Your equation simply shows that the bike is modeled as a right triangle with the wheelbase as the hypotenuse. The fixed dimension is the distance from rear axle to the intersection with projected headtube angle. What do you want us to explain? This _is_ highschool geometry, and the only catch to the problem is realizing that wheelbase is a dynamic quantity as the fork compresses. The rest is obvious.

I agree with the others: your analysis is valid, but you're not impressing anyone with the way you present it. Just because you bothered to do the work does not make it a grand accomplishment.


----------



## Baulz (Sep 16, 2005)

pvd said:


> Yes, in a way. Slacker heads and steep seat tubes, short chainstays and longer front centers. My bikes are trail bikes, so by my design the rear is designed around climbing and the front around decending. With very long travel forks on hardtails, while decending, the head will get much steeper and the bb much lower, leading to some serious t-bones, capsises, and pedal snags. Slack the head out too much and the bike climbs really bad and the bike gets quite tippy if the bb is too high. This formula makes it possible to see how the bike will be climbing, JRA, and decending. That way I can optimize the good or minimize the bad in each case.


Do you calculate how much your tire will compress at full travel as well? That must alter the geo a bit.


----------



## scottzg (Sep 27, 2006)

pvd said:


> I build frames. I design the ones I build. Then I ride them. I know that I'm a far better rider than you. This 'math' stuff is what separates a bike from a very good bike.


THAT'S AWESOME! Oh man, i would be giggling for days after putting up a post like that.

How about this: I don't care if your bikes crank themselves up hills and float down boulder fields like riding on a kitten, I wouldn't buy one from you because you're a douche.

Honestly, you're embarrassing yourself! shut up!


----------



## pvd (Jan 4, 2006)

Baulz said:


> Do you calculate how much your tire will compress at full travel as well?
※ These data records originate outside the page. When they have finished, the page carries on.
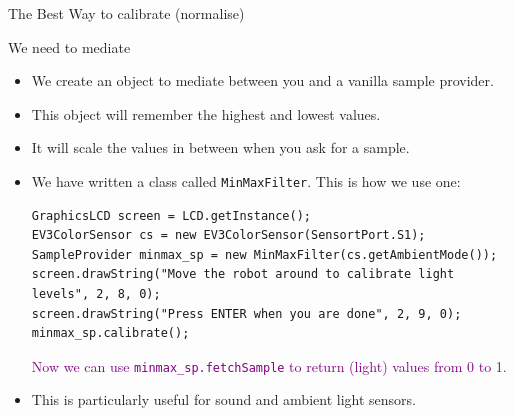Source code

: \documentclass[color=pdftex,usenames,dvipsnames, aspectratio=169]{beamer}
\begin{document}
\begin{frame}[fragile]{The Best Way to calibrate (normalise)}
\begin{block}{We need to mediate}
\begin{itemize}
\item We \alert{create an object} to mediate between you and a vanilla sample provider.

\item This object will remember the highest and lowest values.
\item It will scale the values in between when you ask for a sample.
\item We have written a class called \lstinline!MinMaxFilter!.  This is how we use one:

\begin{lstlisting}[emph={calibrate,MinMaxFilter},basicstyle=\ttfamily\footnotesize\color{blue},linewidth=0.9\textwidth]
GraphicsLCD screen = LCD.getInstance();
EV3ColorSensor cs = new EV3ColorSensor(SensortPort.S1);
SampleProvider minmax_sp = new MinMaxFilter(cs.getAmbientMode());
screen.drawString("Move the robot around to calibrate light levels", 2, 8, 0);
screen.drawString("Press ENTER when you are done", 2, 9, 0);
minmax_sp.calibrate();
\end{lstlisting}

\textcolor{purple}{Now we can use \lstinline!minmax_sp.fetchSample! to return (light) values from 0 to 1.}

\item \textcolor{OliveGreen}{This is particularly useful for sound and ambient light sensors.}
\end{itemize}
\end{block}
\end{frame}
\end{document}
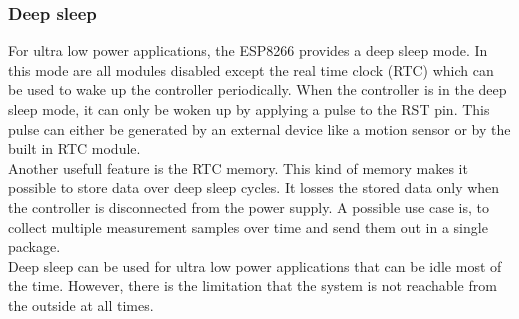 \subsubsection{Deep sleep}
For ultra low power applications, the ESP8266 provides a deep sleep mode.
In this mode are all modules disabled except the real time clock (RTC) which can be used to wake up the controller periodically.
When the controller is in the deep sleep mode, it can only be woken up by applying a pulse to the RST pin.
This pulse can either be generated by an external device like a motion sensor or by the built in RTC module.\\
Another usefull feature is the RTC memory. This kind of memory makes it possible to store data over deep sleep cycles.
It losses the stored data only when the controller is disconnected from the power supply.
A possible use case is, to collect multiple measurement samples over time and send them out in a single package.\\
Deep sleep can be used for ultra low power applications that can be idle most of the time. 
However, there is the limitation that the system is not reachable from the outside at all times. \cite{espressif_inc_esp8266_2016}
That must alter the geo a bit.


I wouldn't dare try to calculate that. too many variables. i do mention that this will happen on the wiki, as well as chasis flex.


----------



## pvd (Jan 4, 2006)

scottzg said:


> I don't care if your bikes crank themselves up hills and float down boulder fields like riding on a kitten, I wouldn't buy one from you because you're a douche.
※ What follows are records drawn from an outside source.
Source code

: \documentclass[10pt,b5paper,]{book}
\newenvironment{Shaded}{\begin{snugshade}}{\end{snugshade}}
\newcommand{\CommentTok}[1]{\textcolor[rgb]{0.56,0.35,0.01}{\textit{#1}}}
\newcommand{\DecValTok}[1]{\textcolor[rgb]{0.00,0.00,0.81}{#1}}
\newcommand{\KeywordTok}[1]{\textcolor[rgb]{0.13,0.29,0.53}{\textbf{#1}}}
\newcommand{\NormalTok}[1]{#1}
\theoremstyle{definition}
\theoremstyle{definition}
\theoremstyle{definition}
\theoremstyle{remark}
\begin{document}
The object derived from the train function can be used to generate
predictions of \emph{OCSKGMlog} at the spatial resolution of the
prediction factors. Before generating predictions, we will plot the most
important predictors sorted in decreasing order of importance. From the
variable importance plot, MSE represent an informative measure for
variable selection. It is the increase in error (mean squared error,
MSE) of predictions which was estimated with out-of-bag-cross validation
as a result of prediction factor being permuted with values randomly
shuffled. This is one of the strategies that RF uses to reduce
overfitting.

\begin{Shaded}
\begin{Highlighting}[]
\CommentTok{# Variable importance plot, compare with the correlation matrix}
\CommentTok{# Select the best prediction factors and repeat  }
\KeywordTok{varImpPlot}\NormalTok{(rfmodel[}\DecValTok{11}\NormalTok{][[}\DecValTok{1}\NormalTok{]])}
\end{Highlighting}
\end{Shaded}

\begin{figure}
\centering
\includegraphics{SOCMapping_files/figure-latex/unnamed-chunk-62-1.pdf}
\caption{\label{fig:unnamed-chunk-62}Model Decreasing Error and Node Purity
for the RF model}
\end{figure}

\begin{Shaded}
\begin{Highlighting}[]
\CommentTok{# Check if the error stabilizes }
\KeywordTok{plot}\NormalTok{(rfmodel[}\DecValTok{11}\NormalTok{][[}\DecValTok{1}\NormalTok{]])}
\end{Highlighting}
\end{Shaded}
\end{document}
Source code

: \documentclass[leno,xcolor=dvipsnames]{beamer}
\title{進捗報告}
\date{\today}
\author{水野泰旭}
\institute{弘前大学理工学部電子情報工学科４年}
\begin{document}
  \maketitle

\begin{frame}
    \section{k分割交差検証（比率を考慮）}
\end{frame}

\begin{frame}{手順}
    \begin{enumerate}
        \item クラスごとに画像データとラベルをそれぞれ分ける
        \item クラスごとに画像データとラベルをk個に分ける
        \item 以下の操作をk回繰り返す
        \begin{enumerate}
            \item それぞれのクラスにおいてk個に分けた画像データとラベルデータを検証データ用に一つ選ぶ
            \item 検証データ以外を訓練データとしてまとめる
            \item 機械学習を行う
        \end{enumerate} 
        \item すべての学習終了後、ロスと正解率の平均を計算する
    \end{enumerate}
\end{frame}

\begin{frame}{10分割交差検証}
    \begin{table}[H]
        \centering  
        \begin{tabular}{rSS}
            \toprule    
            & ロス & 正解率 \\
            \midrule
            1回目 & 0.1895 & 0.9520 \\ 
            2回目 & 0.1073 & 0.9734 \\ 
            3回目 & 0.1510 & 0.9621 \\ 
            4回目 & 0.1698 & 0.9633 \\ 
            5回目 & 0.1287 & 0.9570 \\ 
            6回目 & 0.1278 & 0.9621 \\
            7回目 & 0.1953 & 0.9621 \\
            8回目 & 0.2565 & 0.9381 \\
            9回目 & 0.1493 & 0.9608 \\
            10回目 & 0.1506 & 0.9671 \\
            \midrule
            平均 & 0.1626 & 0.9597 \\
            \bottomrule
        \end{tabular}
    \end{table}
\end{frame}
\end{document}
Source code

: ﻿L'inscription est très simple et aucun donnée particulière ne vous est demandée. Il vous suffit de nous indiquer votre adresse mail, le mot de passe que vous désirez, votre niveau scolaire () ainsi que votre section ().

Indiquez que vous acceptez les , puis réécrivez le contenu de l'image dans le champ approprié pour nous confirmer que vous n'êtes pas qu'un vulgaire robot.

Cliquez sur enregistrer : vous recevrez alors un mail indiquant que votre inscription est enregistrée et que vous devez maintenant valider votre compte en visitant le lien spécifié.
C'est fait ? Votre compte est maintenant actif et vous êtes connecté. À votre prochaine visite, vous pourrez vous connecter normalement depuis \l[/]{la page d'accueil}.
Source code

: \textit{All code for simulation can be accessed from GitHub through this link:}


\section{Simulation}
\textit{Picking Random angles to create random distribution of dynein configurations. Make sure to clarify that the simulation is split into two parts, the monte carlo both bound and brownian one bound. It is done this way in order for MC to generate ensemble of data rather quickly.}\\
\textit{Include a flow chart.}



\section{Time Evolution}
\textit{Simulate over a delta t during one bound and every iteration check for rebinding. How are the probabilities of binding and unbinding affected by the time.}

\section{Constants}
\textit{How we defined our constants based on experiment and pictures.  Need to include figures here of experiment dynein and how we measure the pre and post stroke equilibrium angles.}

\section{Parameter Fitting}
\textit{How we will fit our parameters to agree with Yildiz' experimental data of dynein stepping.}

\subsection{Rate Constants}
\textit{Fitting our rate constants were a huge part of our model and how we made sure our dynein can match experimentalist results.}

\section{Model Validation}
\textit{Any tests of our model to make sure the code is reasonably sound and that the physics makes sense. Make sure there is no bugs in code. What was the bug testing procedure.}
Again, I don't sell bikes.

Have a nice day!


----------



## Walt (Jan 23, 2004)

*Read my original reply...*

Maybe I wasn't clear. My question was whether this level of precision is important when there are quick and dirty ways to calculate this that I would consider "good enough". So in answer to PVD's original question, no, I do not "go the extra mile", at least wrt this question. I imagine one could spend days calculating and modeling every possible frame design in every possible situation. I just don't think it's necessary.

-Walt



mtnbiker4life said:


> I actually think this is very relevant to frame design. The bike industry doesn't have the best track record with regards to putting out well thought out designs...just look at the GF HiFi that had the over-center shock failure......it's better today then it was ten years ago when all the cottege industries were spitting out Gee Whiz products. My only beef with pvd is his provocation....but that's a personal difference in approach.


----------



## pvd (Jan 4, 2006)

jmoote said:


> Your equation simply shows that the bike is modeled as a right triangle with the wheelbase as the hypotenuse. The fixed dimension is the distance from rear axle to the intersection with projected headtube angle. What do you want us to explain? This _is_ highschool geometry, and the only catch to the problem is realizing that wheelbase is a dynamic quantity as the fork compresses. The rest is obvious.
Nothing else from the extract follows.